Agreed and good advice no matter what type of hall you have. Been there...done that. But, the BA introduced himself in a screaming format. Even after that ALL remedies were very reasonably tried...the Local decided to delay, hide information, discredit the member and then they played burn the apprentice at the stake. Once you run out of internal options, any challenge in any form no matter how reasonable is treated as "railing" against the union. That is a big part of the NON-EXCLUSIVE Hiring Hall play-book. These types of halls will often treat you as the enemy if you do not agree with them. This again is why the NLRA and LMRDA exist (and the C&B too), to help prevent this old school cronyism and retaliation/payback against anyone who "dares" to challenge their Local. Sadly, the Oath of Obligation is used as a "weapon" against the member of the Labor Organization, who despite the four month remedy requirement, feels that ANY information about the Local given to ANYONE outside of the Local will cause them to also be burned at the same stake, despite the laws that says otherwise (NLRA and the LMRDA). These types of Locals just don't want you talking about it, especially to other members of the labor organization. That's why they quickly move to isolate out anyone who speaks up. They want to prevent people from organizing internally or externally against them. Ironic for a labor organization isn't it?


----------



## ruinexplorer

*Re: Questions about IATSE*

Obviously, there are grievances in this matter. Please refrain from continuing to use this forum as a punching bag for your bad experiences. I am sure the BA of the Hall would have a different opinion of the matter, but this is not the place for that discussion to happen.
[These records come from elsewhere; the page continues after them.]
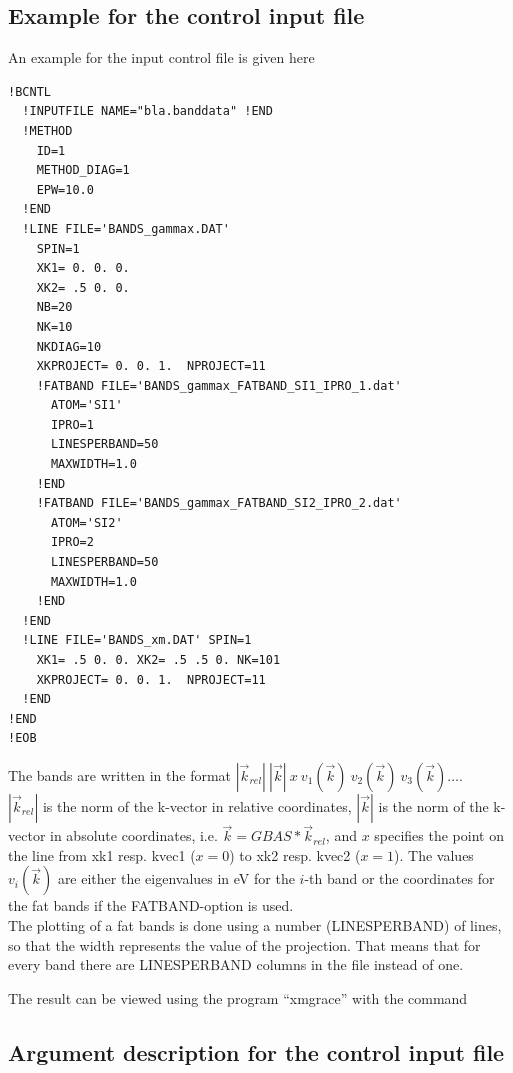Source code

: \documentclass[final,12pt]{article}
\begin{document}
{{{\subsection{Example for the control input file}
An example for the input control file is given here
\begin{verbatim}
!BCNTL
  !INPUTFILE NAME="bla.banddata" !END
  !METHOD
    ID=1
    METHOD_DIAG=1
    EPW=10.0
  !END
  !LINE FILE='BANDS_gammax.DAT' 
    SPIN=1
    XK1= 0. 0. 0. 
    XK2= .5 0. 0. 
    NB=20
    NK=10
    NKDIAG=10
    XKPROJECT= 0. 0. 1.  NPROJECT=11 
    !FATBAND FILE='BANDS_gammax_FATBAND_SI1_IPRO_1.dat'
      ATOM='SI1'
      IPRO=1
      LINESPERBAND=50
      MAXWIDTH=1.0
    !END
    !FATBAND FILE='BANDS_gammax_FATBAND_SI2_IPRO_2.dat'
      ATOM='SI2'
      IPRO=2
      LINESPERBAND=50
      MAXWIDTH=1.0
    !END
  !END
  !LINE FILE='BANDS_xm.DAT' SPIN=1
    XK1= .5 0. 0. XK2= .5 .5 0. NK=101 
    XKPROJECT= 0. 0. 1.  NPROJECT=11 
  !END
!END
!EOB
\end{verbatim}

The bands are written in the format $|\vec k_{rel}|\ |\vec k|\ x\ v_1(\vec k)\ v_2(\vec k)\ v_3(\vec k) \ldots $.\\
 $|\vec k_{rel}|$ is the norm of the k-vector in relative coordinates, $|\vec k|$ is the norm of the  k-vector 
in absolute coordinates, i.e. $\vec k=GBAS*\vec k_{rel}$, and $x$ specifies the
point on the line from xk1 resp. kvec1 ($x=0$) to xk2 resp. kvec2 ($x=1$). The values $v_i(\vec k)$
are either the eigenvalues in eV for the $i$-th band or the coordinates 
for the fat bands if the FATBAND-option is used.\\
The plotting of a fat bands is done using a number (LINESPERBAND) of lines,
so that the width represents the value of the projection. That means that
for every band there are LINESPERBAND columns in the file instead of one.

The result can be viewed using the program ``xmgrace'' with the
command

\bigskip{}\bigskip


\subsection{Argument description for the control input file}

}}}
\end{document}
Some clarifications for others on this forum are to follow. Please understand, I am not a legal representative and the following is based on my experience as a former member of IATSE, an individual who has hired both union and non-union stagehands, a self-employed freelance technician (1099 taxable income) and an employee under staging companies as well as venues.

Not all Business Agents are exempt from taking calls. Many locals are small enough that the BA is essentially required to take calls as he/she would be unable to fill the calls. Some will take calls to suplement their income as the fee associated as BA does not always pay well. The Business Agent is an elected position by members in good standing.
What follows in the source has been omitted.